Activity.
For this exercise, please find the lines in the entries that include the word "setup" and copy them.

Supplied material.
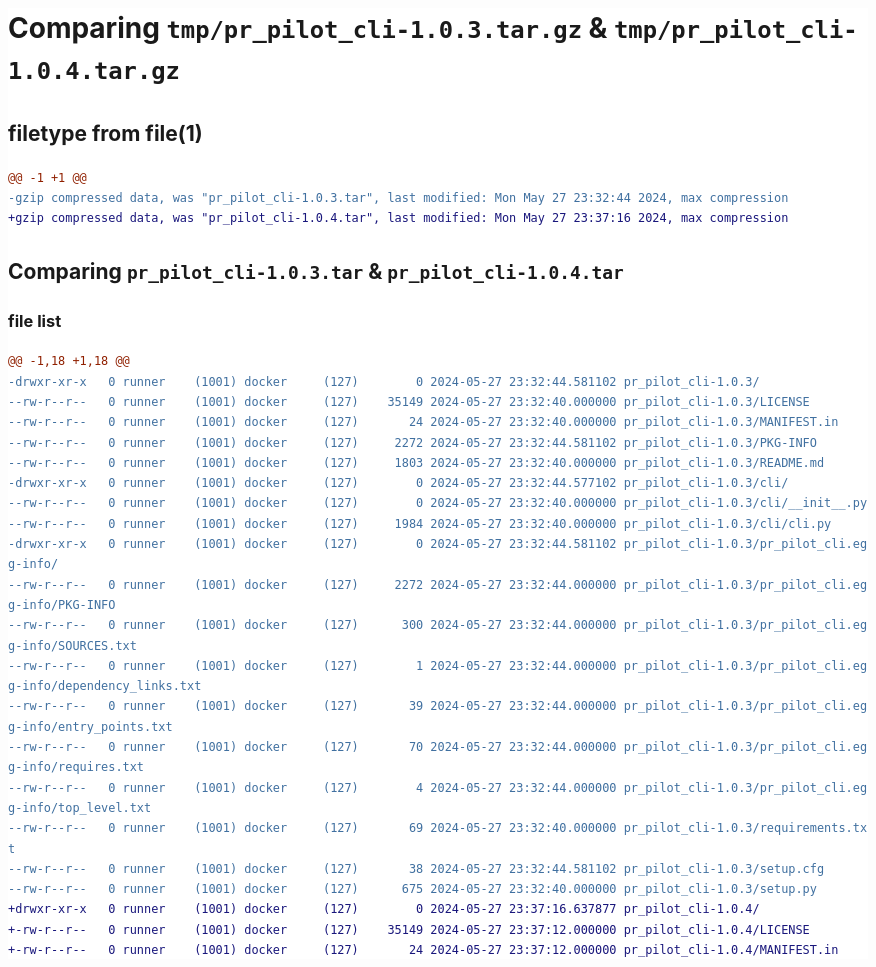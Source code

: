 # Comparing `tmp/pr_pilot_cli-1.0.3.tar.gz` & `tmp/pr_pilot_cli-1.0.4.tar.gz`

## filetype from file(1)

```diff
@@ -1 +1 @@
-gzip compressed data, was "pr_pilot_cli-1.0.3.tar", last modified: Mon May 27 23:32:44 2024, max compression
+gzip compressed data, was "pr_pilot_cli-1.0.4.tar", last modified: Mon May 27 23:37:16 2024, max compression
```

## Comparing `pr_pilot_cli-1.0.3.tar` & `pr_pilot_cli-1.0.4.tar`

### file list

```diff
@@ -1,18 +1,18 @@
-drwxr-xr-x   0 runner    (1001) docker     (127)        0 2024-05-27 23:32:44.581102 pr_pilot_cli-1.0.3/
--rw-r--r--   0 runner    (1001) docker     (127)    35149 2024-05-27 23:32:40.000000 pr_pilot_cli-1.0.3/LICENSE
--rw-r--r--   0 runner    (1001) docker     (127)       24 2024-05-27 23:32:40.000000 pr_pilot_cli-1.0.3/MANIFEST.in
--rw-r--r--   0 runner    (1001) docker     (127)     2272 2024-05-27 23:32:44.581102 pr_pilot_cli-1.0.3/PKG-INFO
--rw-r--r--   0 runner    (1001) docker     (127)     1803 2024-05-27 23:32:40.000000 pr_pilot_cli-1.0.3/README.md
-drwxr-xr-x   0 runner    (1001) docker     (127)        0 2024-05-27 23:32:44.577102 pr_pilot_cli-1.0.3/cli/
--rw-r--r--   0 runner    (1001) docker     (127)        0 2024-05-27 23:32:40.000000 pr_pilot_cli-1.0.3/cli/__init__.py
--rw-r--r--   0 runner    (1001) docker     (127)     1984 2024-05-27 23:32:40.000000 pr_pilot_cli-1.0.3/cli/cli.py
-drwxr-xr-x   0 runner    (1001) docker     (127)        0 2024-05-27 23:32:44.581102 pr_pilot_cli-1.0.3/pr_pilot_cli.egg-info/
--rw-r--r--   0 runner    (1001) docker     (127)     2272 2024-05-27 23:32:44.000000 pr_pilot_cli-1.0.3/pr_pilot_cli.egg-info/PKG-INFO
--rw-r--r--   0 runner    (1001) docker     (127)      300 2024-05-27 23:32:44.000000 pr_pilot_cli-1.0.3/pr_pilot_cli.egg-info/SOURCES.txt
--rw-r--r--   0 runner    (1001) docker     (127)        1 2024-05-27 23:32:44.000000 pr_pilot_cli-1.0.3/pr_pilot_cli.egg-info/dependency_links.txt
--rw-r--r--   0 runner    (1001) docker     (127)       39 2024-05-27 23:32:44.000000 pr_pilot_cli-1.0.3/pr_pilot_cli.egg-info/entry_points.txt
--rw-r--r--   0 runner    (1001) docker     (127)       70 2024-05-27 23:32:44.000000 pr_pilot_cli-1.0.3/pr_pilot_cli.egg-info/requires.txt
--rw-r--r--   0 runner    (1001) docker     (127)        4 2024-05-27 23:32:44.000000 pr_pilot_cli-1.0.3/pr_pilot_cli.egg-info/top_level.txt
--rw-r--r--   0 runner    (1001) docker     (127)       69 2024-05-27 23:32:40.000000 pr_pilot_cli-1.0.3/requirements.txt
--rw-r--r--   0 runner    (1001) docker     (127)       38 2024-05-27 23:32:44.581102 pr_pilot_cli-1.0.3/setup.cfg
--rw-r--r--   0 runner    (1001) docker     (127)      675 2024-05-27 23:32:40.000000 pr_pilot_cli-1.0.3/setup.py
+drwxr-xr-x   0 runner    (1001) docker     (127)        0 2024-05-27 23:37:16.637877 pr_pilot_cli-1.0.4/
+-rw-r--r--   0 runner    (1001) docker     (127)    35149 2024-05-27 23:37:12.000000 pr_pilot_cli-1.0.4/LICENSE
+-rw-r--r--   0 runner    (1001) docker     (127)       24 2024-05-27 23:37:12.000000 pr_pilot_cli-1.0.4/MANIFEST.in
```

The completed task.
--rw-r--r--   0 runner    (1001) docker     (127)       38 2024-05-27 23:32:44.581102 pr_pilot_cli-1.0.3/setup.cfg
--rw-r--r--   0 runner    (1001) docker     (127)      675 2024-05-27 23:32:40.000000 pr_pilot_cli-1.0.3/setup.py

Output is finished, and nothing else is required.